REQUIREMENT:
An exact repetition of all the entries that follow is required.

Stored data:
-=-=-
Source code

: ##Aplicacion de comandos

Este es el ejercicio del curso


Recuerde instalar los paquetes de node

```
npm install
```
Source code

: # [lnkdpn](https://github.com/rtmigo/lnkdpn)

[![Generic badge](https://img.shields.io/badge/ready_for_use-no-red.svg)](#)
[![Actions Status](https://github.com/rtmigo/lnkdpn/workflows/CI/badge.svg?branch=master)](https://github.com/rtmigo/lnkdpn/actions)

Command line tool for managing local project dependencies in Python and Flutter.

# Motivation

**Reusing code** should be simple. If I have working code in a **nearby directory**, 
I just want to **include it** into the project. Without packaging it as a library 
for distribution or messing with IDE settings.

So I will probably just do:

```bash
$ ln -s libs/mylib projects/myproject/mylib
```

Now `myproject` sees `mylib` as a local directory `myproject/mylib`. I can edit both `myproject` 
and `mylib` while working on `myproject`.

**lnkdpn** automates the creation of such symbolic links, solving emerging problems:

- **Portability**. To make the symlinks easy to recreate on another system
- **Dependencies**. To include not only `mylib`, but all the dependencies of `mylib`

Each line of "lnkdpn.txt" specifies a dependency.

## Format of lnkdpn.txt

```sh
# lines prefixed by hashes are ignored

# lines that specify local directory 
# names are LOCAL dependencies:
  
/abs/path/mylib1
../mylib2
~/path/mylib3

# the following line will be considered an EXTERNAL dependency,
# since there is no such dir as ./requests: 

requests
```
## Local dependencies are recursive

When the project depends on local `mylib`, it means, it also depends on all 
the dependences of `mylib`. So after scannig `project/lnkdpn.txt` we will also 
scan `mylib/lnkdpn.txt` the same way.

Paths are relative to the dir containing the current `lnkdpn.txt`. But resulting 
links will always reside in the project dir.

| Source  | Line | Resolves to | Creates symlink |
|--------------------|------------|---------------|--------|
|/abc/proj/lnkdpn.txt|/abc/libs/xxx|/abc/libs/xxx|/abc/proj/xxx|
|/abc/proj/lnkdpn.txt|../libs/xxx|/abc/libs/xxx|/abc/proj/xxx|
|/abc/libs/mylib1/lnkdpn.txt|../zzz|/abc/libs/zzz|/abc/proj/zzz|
-=-=-
FINAL ANSWER:
Source code

: ##Aplicacion de comandos

Este es el ejercicio del curso


Recuerde instalar los paquetes de node

```
npm install
```
Source code

: # [lnkdpn](https://github.com/rtmigo/lnkdpn)

[![Generic badge](https://img.shields.io/badge/ready_for_use-no-red.svg)](#)
[![Actions Status](https://github.com/rtmigo/lnkdpn/workflows/CI/badge.svg?branch=master)](https://github.com/rtmigo/lnkdpn/actions)

Command line tool for managing local project dependencies in Python and Flutter.

# Motivation

**Reusing code** should be simple. If I have working code in a **nearby directory**, 
I just want to **include it** into the project. Without packaging it as a library 
for distribution or messing with IDE settings.

So I will probably just do:

```bash
$ ln -s libs/mylib projects/myproject/mylib
```

Now `myproject` sees `mylib` as a local directory `myproject/mylib`. I can edit both `myproject` 
and `mylib` while working on `myproject`.

**lnkdpn** automates the creation of such symbolic links, solving emerging problems:

- **Portability**. To make the symlinks easy to recreate on another system
- **Dependencies**. To include not only `mylib`, but all the dependencies of `mylib`

Each line of "lnkdpn.txt" specifies a dependency.

## Format of lnkdpn.txt

```sh
# lines prefixed by hashes are ignored

# lines that specify local directory 
# names are LOCAL dependencies:
  
/abs/path/mylib1
../mylib2
~/path/mylib3

# the following line will be considered an EXTERNAL dependency,
# since there is no such dir as ./requests: 

requests
```
## Local dependencies are recursive

When the project depends on local `mylib`, it means, it also depends on all 
the dependences of `mylib`. So after scannig `project/lnkdpn.txt` we will also 
scan `mylib/lnkdpn.txt` the same way.

Paths are relative to the dir containing the current `lnkdpn.txt`. But resulting 
links will always reside in the project dir.

| Source  | Line | Resolves to | Creates symlink |
|--------------------|------------|---------------|--------|
|/abc/proj/lnkdpn.txt|/abc/libs/xxx|/abc/libs/xxx|/abc/proj/xxx|
|/abc/proj/lnkdpn.txt|../libs/xxx|/abc/libs/xxx|/abc/proj/xxx|
|/abc/libs/mylib1/lnkdpn.txt|../zzz|/abc/libs/zzz|/abc/proj/zzz|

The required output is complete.